Jim Busby jim_busby at byu.edu
Tue Apr 29 13:09:44 MDT 2008


Ron,

I know I'm right, but Ric's point was kind of "What did you expect them to say/how would you react?" That's where I thought I was being narrow minded. (He's right. I should have known better)

No matter how much you, Del, Ron Overs, and others can show how convention is actually wrong in some instances, things pretty much stay the same.

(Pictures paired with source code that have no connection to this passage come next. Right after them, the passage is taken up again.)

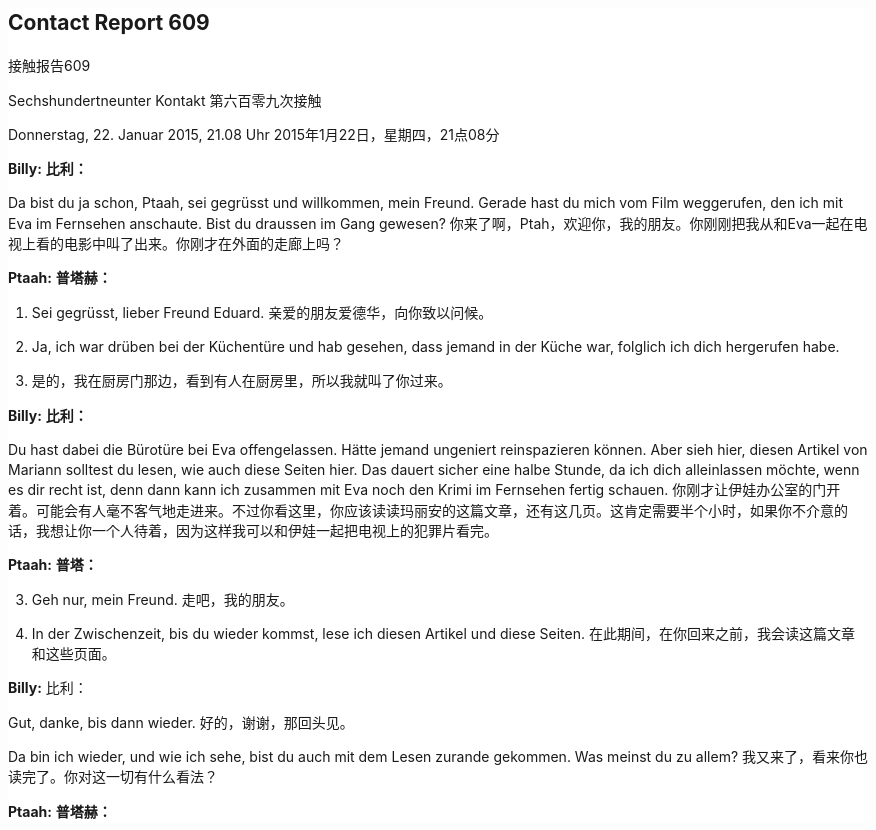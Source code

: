 ## Contact Report 609
接触报告609

Sechshundertneunter Kontakt
第六百零九次接触

Donnerstag, 22. Januar 2015, 21.08 Uhr
2015年1月22日，星期四，21点08分

**Billy:**
**比利：**

Da bist du ja schon, Ptaah, sei gegrüsst und willkommen, mein Freund. Gerade hast du mich vom Film weggerufen, den ich mit Eva im Fernsehen anschaute. Bist du draussen im Gang gewesen?
你来了啊，Ptah，欢迎你，我的朋友。你刚刚把我从和Eva一起在电视上看的电影中叫了出来。你刚才在外面的走廊上吗？

**Ptaah:**
**普塔赫：**

1. Sei gegrüsst, lieber Freund Eduard.
亲爱的朋友爱德华，向你致以问候。

2. Ja, ich war drüben bei der Küchentüre und hab gesehen, dass jemand in der Küche war, folglich ich dich hergerufen habe.
2. 是的，我在厨房门那边，看到有人在厨房里，所以我就叫了你过来。

**Billy:**
**比利：**

Du hast dabei die Bürotüre bei Eva offengelassen. Hätte jemand ungeniert reinspazieren können. Aber sieh hier, diesen Artikel von Mariann solltest du lesen, wie auch diese Seiten hier. Das dauert sicher eine halbe Stunde, da ich dich alleinlassen möchte, wenn es dir recht ist, denn dann kann ich zusammen mit Eva noch den Krimi im Fernsehen fertig schauen.
你刚才让伊娃办公室的门开着。可能会有人毫不客气地走进来。不过你看这里，你应该读读玛丽安的这篇文章，还有这几页。这肯定需要半个小时，如果你不介意的话，我想让你一个人待着，因为这样我可以和伊娃一起把电视上的犯罪片看完。

**Ptaah:**
**普塔：**

3. Geh nur, mein Freund.
走吧，我的朋友。

4. In der Zwischenzeit, bis du wieder kommst, lese ich diesen Artikel und diese Seiten.
在此期间，在你回来之前，我会读这篇文章和这些页面。

**Billy:**
比利：

Gut, danke, bis dann wieder.
好的，谢谢，那回头见。

Da bin ich wieder, und wie ich sehe, bist du auch mit dem Lesen zurande gekommen. Was meinst du zu allem?
我又来了，看来你也读完了。你对这一切有什么看法？

**Ptaah:**
**普塔赫：**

I think it's exactly as you said earlier;

"It seems to me that you can't typically tell people that what they're hearing in a piano is desirable unless it is from one of a handful of famous manufacturers."

Jim


-----Original Message-----
From: caut-bounces at ptg.org [mailto:caut-bounces at ptg.org] On Behalf Of Ron Nossaman
Sent: Tuesday, April 29, 2008 10:47 AM
To: College and University Technicians
Subject: Re: [CAUT] Brodmann pianos


> Good points. I guess I shouldn't expect anyone to jump up and down with
> joy over a criticism of their pride and joy... It was narrow minded indeed.

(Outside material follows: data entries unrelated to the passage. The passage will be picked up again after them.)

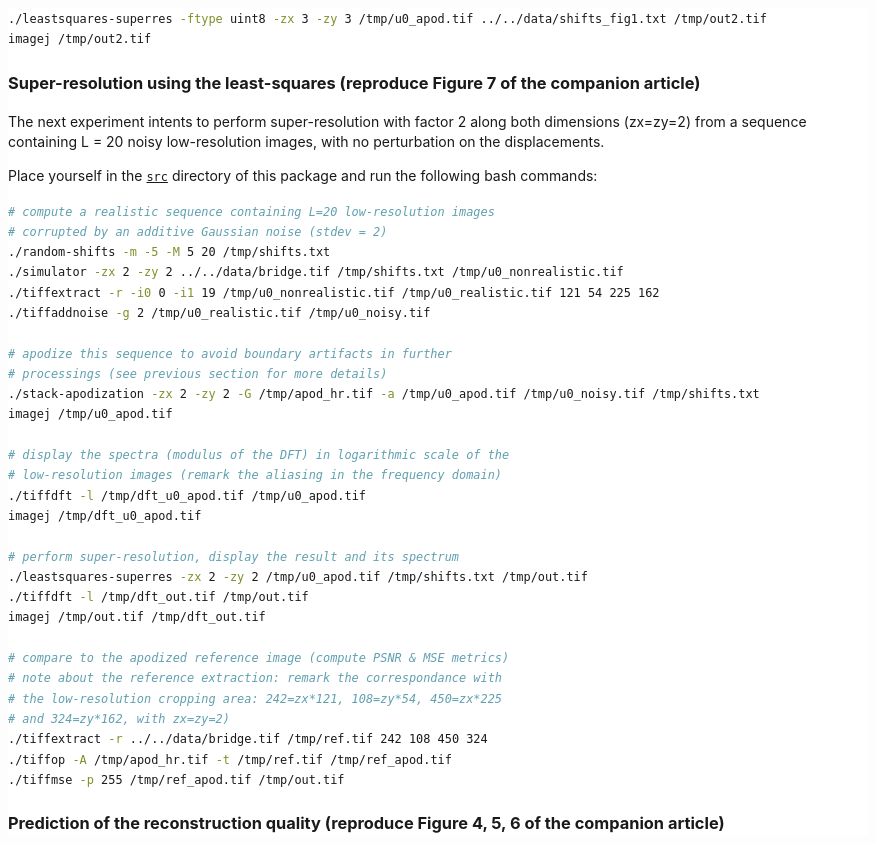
 ```bash
./leastsquares-superres -ftype uint8 -zx 3 -zy 3 /tmp/u0_apod.tif ../../data/shifts_fig1.txt /tmp/out2.tif
imagej /tmp/out2.tif
```

### Super-resolution using the least-squares (reproduce Figure 7 of the companion article)

The next experiment intents to perform super-resolution with factor 2
along both dimensions (zx=zy=2) from a sequence containing L = 20
noisy low-resolution images, with no perturbation on the
displacements.

Place yourself in the [`src`](src) directory of this package and
run the following bash commands:

```bash
# compute a realistic sequence containing L=20 low-resolution images
# corrupted by an additive Gaussian noise (stdev = 2)
./random-shifts -m -5 -M 5 20 /tmp/shifts.txt
./simulator -zx 2 -zy 2 ../../data/bridge.tif /tmp/shifts.txt /tmp/u0_nonrealistic.tif
./tiffextract -r -i0 0 -i1 19 /tmp/u0_nonrealistic.tif /tmp/u0_realistic.tif 121 54 225 162
./tiffaddnoise -g 2 /tmp/u0_realistic.tif /tmp/u0_noisy.tif

# apodize this sequence to avoid boundary artifacts in further
# processings (see previous section for more details)
./stack-apodization -zx 2 -zy 2 -G /tmp/apod_hr.tif -a /tmp/u0_apod.tif /tmp/u0_noisy.tif /tmp/shifts.txt
imagej /tmp/u0_apod.tif 

# display the spectra (modulus of the DFT) in logarithmic scale of the
# low-resolution images (remark the aliasing in the frequency domain)
./tiffdft -l /tmp/dft_u0_apod.tif /tmp/u0_apod.tif 
imagej /tmp/dft_u0_apod.tif 

# perform super-resolution, display the result and its spectrum
./leastsquares-superres -zx 2 -zy 2 /tmp/u0_apod.tif /tmp/shifts.txt /tmp/out.tif
./tiffdft -l /tmp/dft_out.tif /tmp/out.tif 
imagej /tmp/out.tif /tmp/dft_out.tif 

# compare to the apodized reference image (compute PSNR & MSE metrics)
# note about the reference extraction: remark the correspondance with
# the low-resolution cropping area: 242=zx*121, 108=zy*54, 450=zx*225
# and 324=zy*162, with zx=zy=2)
./tiffextract -r ../../data/bridge.tif /tmp/ref.tif 242 108 450 324
./tiffop -A /tmp/apod_hr.tif -t /tmp/ref.tif /tmp/ref_apod.tif
./tiffmse -p 255 /tmp/ref_apod.tif /tmp/out.tif
```

### Prediction of the reconstruction quality (reproduce Figure 4, 5, 6 of the companion article)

Sheep dip. Don't apologize for being right.

Narrow mindedness precludes consideration of anything
different that could lead to the realization that there might
be better ways to do things than we "believe" or were
"taught". Assessing a different idea on logical merit and
ascertaining it's actual physical merits by trying it is as
broad minded, sincere, and practical as it gets. If anyone is
narrow minded, it's the individual that adheres to the
cantilever and short back scale while ignoring the potential
for improvement of a different approach. Jim, you weren't born
believing that moving the bridge to eliminate the cantilever
and lengthening the back scale was the thing to to, and
cooking up any old justification you could think of, however
flaky, to justify your belief. You were introduced to the idea
by others, and though it was different from what you have seen
in pianos all your life, it made enough sense to you that you
tried it to find out if it worked (and found it worked very
well) - exactly as I did. You like the result, as I do, and
don't mind passing potentially valuable information on to
someone who might benefit from it, as I also don't. Being
called narrow minded for doing so strikes me as appropriate
justification for not sharing further information, if the
attitude is general, or installing appropriate filters if the
attitude is specific. But that's just me.